[[ Provided entries, beginning ]]

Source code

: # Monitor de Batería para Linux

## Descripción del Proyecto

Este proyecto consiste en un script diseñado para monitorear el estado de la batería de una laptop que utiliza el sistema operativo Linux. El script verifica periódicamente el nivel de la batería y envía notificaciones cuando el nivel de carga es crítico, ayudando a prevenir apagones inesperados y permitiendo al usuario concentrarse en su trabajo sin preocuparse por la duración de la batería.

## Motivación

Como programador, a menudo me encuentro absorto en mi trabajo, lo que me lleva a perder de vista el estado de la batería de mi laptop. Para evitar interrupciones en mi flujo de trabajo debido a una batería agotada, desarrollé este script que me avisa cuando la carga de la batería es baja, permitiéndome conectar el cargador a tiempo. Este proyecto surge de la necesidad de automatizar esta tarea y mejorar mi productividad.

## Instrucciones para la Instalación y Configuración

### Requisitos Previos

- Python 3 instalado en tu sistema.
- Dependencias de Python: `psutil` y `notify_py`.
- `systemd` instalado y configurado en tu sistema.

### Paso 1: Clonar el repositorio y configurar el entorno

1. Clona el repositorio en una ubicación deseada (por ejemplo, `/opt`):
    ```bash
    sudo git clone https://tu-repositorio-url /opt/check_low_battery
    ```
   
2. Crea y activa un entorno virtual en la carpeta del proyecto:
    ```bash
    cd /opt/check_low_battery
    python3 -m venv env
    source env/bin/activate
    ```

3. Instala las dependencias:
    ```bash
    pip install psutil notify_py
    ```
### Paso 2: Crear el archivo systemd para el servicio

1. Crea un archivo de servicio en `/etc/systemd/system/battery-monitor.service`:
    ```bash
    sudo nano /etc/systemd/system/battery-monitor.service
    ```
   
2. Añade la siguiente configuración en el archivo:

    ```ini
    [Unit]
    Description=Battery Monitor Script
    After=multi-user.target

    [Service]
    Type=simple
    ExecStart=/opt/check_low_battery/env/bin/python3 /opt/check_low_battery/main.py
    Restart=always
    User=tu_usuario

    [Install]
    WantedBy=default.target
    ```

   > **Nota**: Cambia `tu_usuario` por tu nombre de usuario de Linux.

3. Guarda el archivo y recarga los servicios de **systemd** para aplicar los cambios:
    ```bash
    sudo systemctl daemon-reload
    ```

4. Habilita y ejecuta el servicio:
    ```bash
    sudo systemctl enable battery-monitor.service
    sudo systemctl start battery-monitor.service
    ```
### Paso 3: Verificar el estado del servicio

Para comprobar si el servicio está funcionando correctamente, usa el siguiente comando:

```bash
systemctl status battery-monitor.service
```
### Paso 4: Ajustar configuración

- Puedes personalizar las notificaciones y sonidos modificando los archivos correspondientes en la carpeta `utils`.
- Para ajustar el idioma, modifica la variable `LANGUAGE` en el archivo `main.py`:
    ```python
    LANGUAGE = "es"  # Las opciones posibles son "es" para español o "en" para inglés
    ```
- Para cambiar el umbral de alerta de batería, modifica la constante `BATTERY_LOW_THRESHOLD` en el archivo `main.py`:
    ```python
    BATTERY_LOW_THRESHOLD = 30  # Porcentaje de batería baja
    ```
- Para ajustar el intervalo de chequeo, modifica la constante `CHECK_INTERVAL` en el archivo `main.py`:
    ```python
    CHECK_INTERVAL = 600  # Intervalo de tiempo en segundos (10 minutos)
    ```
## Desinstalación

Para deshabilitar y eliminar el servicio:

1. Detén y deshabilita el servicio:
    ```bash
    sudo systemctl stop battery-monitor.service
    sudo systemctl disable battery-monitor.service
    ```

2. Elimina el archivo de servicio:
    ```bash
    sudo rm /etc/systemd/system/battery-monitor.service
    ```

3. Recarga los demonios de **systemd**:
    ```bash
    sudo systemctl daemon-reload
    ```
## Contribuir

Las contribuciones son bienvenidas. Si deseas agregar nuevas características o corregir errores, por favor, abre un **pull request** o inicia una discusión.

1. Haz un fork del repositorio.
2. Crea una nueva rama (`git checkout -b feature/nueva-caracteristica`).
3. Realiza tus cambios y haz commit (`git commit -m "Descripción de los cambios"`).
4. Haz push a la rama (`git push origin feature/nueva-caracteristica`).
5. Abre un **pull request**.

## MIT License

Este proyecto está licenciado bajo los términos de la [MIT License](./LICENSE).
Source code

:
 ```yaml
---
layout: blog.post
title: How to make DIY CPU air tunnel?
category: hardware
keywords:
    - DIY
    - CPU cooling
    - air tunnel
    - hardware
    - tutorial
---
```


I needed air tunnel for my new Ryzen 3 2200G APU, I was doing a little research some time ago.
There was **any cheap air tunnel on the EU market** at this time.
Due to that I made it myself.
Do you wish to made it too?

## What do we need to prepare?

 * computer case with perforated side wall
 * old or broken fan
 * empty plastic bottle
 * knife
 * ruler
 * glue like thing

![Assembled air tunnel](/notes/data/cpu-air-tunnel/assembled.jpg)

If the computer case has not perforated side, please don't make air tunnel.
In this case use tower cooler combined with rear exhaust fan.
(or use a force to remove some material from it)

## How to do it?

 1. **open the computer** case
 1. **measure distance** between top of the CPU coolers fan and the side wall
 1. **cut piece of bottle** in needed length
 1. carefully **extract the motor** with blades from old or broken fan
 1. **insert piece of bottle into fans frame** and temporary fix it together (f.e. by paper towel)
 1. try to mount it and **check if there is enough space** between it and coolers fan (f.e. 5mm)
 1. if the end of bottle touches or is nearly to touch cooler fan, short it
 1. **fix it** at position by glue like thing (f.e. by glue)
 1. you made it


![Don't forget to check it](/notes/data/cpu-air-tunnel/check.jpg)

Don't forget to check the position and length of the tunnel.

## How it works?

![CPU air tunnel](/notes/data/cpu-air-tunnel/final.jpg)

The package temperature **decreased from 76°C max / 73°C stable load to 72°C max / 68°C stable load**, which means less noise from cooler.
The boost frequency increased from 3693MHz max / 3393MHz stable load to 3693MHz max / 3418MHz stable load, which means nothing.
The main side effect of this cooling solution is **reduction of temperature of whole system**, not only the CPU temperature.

[[ Provided entries, end ]]

■ Your goal ■
Write out exactly the lines above from the line with "### Paso 2: Crear" through the line with "3. Guarda el", both of them included, and leave out all other lines.

■ Result of this task ■
### Paso 2: Crear el archivo systemd para el servicio

1. Crea un archivo de servicio en `/etc/systemd/system/battery-monitor.service`:
    ```bash
    sudo nano /etc/systemd/system/battery-monitor.service
    ```
   
2. Añade la siguiente configuración en el archivo:

    ```ini
    [Unit]
    Description=Battery Monitor Script
    After=multi-user.target

    [Service]
    Type=simple
    ExecStart=/opt/check_low_battery/env/bin/python3 /opt/check_low_battery/main.py
    Restart=always
    User=tu_usuario

    [Install]
    WantedBy=default.target
    ```

   > **Nota**: Cambia `tu_usuario` por tu nombre de usuario de Linux.

3. Guarda el archivo y recarga los servicios de **systemd** para aplicar los cambios:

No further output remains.